SOE Genesis' bond offer delayed as S&P mulls classifying them as equity ahead of potential government sell down

SOE Genesis' bond offer delayed as S&P mulls classifying them as equity ahead of potential government sell down

By Gareth Vaughan

Genesis Energy's planned NZ$300 million retail bond issue appears to have been delayed due to the Government's plan to partially list the State Owned Enterprise (SOE) on the sharemarket and Genesis' desire to have the bonds classified as equity by Standard & Poor's (S&P).

Genesis yesterday released a brief statement saying it was delaying the offer of unsecured, subordinated Capital Bonds which had been due to open last month, due to "a delay in the process." This was out of the hands of both Genesis and the offer's arranger and lead managers - Craigs Investment Partners, ANZ and Westpac Institutional Bank, they said.

Since Genesis announced its intention to make the bond offer in December, the National Party-led Government has announced that, should it be re-elected in November's election, it may sell minority stakes in Genesis, Mighty River Power, Meridian Energy and Solid Energy.
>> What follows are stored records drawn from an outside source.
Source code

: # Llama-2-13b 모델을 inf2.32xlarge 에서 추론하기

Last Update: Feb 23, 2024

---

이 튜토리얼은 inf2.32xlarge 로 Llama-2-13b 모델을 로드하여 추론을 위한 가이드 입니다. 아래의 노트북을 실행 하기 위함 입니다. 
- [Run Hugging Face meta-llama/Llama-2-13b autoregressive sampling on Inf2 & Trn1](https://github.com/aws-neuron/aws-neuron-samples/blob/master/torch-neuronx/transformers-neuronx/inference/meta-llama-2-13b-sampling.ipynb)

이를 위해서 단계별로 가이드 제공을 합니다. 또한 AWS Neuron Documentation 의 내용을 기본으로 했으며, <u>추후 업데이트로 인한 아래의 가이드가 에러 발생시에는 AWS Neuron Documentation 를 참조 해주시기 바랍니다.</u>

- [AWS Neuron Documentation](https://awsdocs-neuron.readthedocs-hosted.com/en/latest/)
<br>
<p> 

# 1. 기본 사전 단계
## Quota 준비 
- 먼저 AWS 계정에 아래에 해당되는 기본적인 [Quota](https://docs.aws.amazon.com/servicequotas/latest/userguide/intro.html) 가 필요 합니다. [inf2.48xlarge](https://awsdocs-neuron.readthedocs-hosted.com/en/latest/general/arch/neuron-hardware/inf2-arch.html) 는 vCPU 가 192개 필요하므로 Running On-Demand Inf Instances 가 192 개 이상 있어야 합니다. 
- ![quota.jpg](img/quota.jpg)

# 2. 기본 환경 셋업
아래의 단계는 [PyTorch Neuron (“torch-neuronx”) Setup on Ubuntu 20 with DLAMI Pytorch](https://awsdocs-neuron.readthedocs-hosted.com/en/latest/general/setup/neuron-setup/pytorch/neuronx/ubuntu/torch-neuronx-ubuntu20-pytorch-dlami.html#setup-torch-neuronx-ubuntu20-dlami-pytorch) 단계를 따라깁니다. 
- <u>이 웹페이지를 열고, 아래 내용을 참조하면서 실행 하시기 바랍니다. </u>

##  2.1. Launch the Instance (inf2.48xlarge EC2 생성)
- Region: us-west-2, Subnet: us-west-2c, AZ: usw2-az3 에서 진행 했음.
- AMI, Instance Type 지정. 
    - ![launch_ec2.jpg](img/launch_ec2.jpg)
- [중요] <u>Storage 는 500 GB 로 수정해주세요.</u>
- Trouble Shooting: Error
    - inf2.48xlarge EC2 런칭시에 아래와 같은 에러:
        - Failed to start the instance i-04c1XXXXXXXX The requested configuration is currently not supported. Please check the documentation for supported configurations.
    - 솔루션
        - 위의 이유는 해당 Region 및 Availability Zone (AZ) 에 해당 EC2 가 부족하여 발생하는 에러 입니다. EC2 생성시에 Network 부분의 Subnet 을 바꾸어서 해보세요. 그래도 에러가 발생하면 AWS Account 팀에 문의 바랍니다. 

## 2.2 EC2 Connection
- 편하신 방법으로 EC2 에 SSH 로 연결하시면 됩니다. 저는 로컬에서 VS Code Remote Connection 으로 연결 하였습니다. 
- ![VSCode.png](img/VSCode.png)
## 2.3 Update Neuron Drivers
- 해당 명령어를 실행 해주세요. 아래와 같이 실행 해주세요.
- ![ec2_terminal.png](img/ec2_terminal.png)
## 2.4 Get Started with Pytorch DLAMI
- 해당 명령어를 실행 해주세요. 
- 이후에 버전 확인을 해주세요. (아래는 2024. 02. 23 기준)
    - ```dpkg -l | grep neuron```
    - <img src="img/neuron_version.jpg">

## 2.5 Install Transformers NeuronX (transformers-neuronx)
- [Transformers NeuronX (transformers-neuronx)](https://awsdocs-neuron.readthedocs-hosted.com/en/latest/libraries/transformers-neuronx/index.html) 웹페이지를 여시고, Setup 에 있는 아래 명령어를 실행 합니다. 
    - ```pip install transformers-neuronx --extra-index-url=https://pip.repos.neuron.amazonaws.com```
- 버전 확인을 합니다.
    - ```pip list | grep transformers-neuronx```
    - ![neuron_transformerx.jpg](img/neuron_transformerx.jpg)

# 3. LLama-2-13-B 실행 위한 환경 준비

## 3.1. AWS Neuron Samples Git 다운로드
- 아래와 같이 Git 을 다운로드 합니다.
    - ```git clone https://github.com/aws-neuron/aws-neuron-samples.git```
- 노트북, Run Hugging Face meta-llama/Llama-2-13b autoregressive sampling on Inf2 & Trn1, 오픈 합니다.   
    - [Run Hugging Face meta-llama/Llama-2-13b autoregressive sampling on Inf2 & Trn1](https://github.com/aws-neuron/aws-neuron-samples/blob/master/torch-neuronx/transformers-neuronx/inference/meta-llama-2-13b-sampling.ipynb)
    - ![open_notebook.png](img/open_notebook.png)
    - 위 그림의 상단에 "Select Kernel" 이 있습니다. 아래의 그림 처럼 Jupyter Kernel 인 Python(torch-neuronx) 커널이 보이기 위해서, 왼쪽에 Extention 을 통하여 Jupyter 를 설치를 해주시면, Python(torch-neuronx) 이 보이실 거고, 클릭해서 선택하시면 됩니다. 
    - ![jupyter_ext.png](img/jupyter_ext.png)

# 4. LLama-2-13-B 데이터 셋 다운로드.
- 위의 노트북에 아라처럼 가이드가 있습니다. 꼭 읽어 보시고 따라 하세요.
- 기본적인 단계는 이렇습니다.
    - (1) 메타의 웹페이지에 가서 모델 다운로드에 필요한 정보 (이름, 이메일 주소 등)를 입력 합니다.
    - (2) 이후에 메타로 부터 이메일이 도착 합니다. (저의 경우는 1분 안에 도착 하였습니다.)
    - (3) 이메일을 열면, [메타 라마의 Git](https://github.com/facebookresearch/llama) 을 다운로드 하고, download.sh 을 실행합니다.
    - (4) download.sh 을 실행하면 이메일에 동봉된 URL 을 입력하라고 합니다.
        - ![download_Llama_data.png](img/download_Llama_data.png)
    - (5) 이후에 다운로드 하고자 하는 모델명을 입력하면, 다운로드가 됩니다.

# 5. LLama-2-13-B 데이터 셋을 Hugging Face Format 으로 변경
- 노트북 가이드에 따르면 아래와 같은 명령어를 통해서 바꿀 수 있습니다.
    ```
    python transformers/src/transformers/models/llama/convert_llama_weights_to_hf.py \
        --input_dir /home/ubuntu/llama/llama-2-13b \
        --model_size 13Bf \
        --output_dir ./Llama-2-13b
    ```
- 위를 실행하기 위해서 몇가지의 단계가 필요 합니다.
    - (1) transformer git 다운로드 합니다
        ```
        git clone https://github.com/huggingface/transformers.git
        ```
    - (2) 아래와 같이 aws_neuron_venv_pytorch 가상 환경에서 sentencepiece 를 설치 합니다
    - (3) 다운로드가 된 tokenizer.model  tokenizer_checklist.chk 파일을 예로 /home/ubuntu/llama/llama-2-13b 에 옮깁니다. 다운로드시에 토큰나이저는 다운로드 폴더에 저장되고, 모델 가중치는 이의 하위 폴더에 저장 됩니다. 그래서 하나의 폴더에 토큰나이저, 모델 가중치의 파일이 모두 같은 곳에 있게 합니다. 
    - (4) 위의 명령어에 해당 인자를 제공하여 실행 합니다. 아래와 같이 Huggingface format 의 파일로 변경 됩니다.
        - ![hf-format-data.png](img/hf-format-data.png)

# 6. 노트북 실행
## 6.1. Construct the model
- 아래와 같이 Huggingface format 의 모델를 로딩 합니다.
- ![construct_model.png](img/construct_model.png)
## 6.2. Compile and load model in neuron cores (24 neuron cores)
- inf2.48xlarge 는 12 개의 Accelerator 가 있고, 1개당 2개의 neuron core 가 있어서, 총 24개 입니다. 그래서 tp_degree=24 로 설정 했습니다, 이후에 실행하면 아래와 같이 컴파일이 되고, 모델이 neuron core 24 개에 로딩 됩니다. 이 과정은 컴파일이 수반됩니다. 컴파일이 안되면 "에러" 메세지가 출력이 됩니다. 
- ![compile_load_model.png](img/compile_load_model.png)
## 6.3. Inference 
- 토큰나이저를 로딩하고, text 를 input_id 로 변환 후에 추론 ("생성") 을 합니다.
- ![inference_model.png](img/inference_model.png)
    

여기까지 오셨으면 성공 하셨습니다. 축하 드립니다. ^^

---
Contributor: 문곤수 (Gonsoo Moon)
Interest.co.nz was told that Genesis has been hoping to copy the style of a subordinated note issue by Australian oil and gas explorer and producer Santos last year which was treated by international debt rater S&P as an equity raising. This type of offer, with the capital bonds regarded as 100% equity, would be a new structure for New Zealand and negotiations with S&P were said to be taking longer than expected.

On the Santos offer, S&P said the notes received equity credit classification meaning it treats them entirely as equity in its calculations.

"Key features of the (Santos) subordinated notes include a mandatory deferral of interest for up to five years if the long term corporate credit rating on Santos falls to ‘BB+’ or below (it's currently BBB+, the same as S&P's rating for Genesis)," S&P said.

"Other features of the instrument include a 60 year term to maturity; a 100 basis point step-up at year seven; a legally binding replacement capital covenant, which requires that the issuer fund any redemption of the instrument with a similarly equity-like instrument; and a first call date from year five."

S&P rates the Santos notes BB.

Both Vector and New Zealand Post have issued bonds that have received 50% equity credit.

'Wait for the real thing?'

Meanwhile, interest.co.nz was also told the Government's announcement that it could sell a stake in Genesis might have raised some questions around whether buyers would want to buy hybrid equity in the SOE when they may be able to buy shares down the line.

A Genesis spokesman declined to elaborate on the reasons for the bond offer's delay, only saying it was due to procedural matters. S&P officials were not immediately available for comment.

Genesis plans to use proceeds raised from the offer to help fund the acquisition of the Tekapo A and B power stations from Meridian. This deal is part of the Government's Electricity Market Ministerial Review announced in December 2009. The review's recommendations included the sale of the Tekapo A and B power stations to Genesis by Meridian and the establishment of Virtual Asset Swap (VAS) agreements (long-term swaps of electricity) between Meridian in the South Island and Genesis and Mighty River Power in the North Island.

Meridian has a book value of NZ$643.9 million on the two power stations. The Genesis spokesman said the two SOEs had been in negotiations over price and other issues such as water arrangements for several months but this wasn't why the bond offer had been delayed. He said he couldn't say how Genesis planned to fund the balance of the purchase but said the Government expects Meridian to sell and transfer the power stations to Genesis during the first-half of the 2011 calendar year.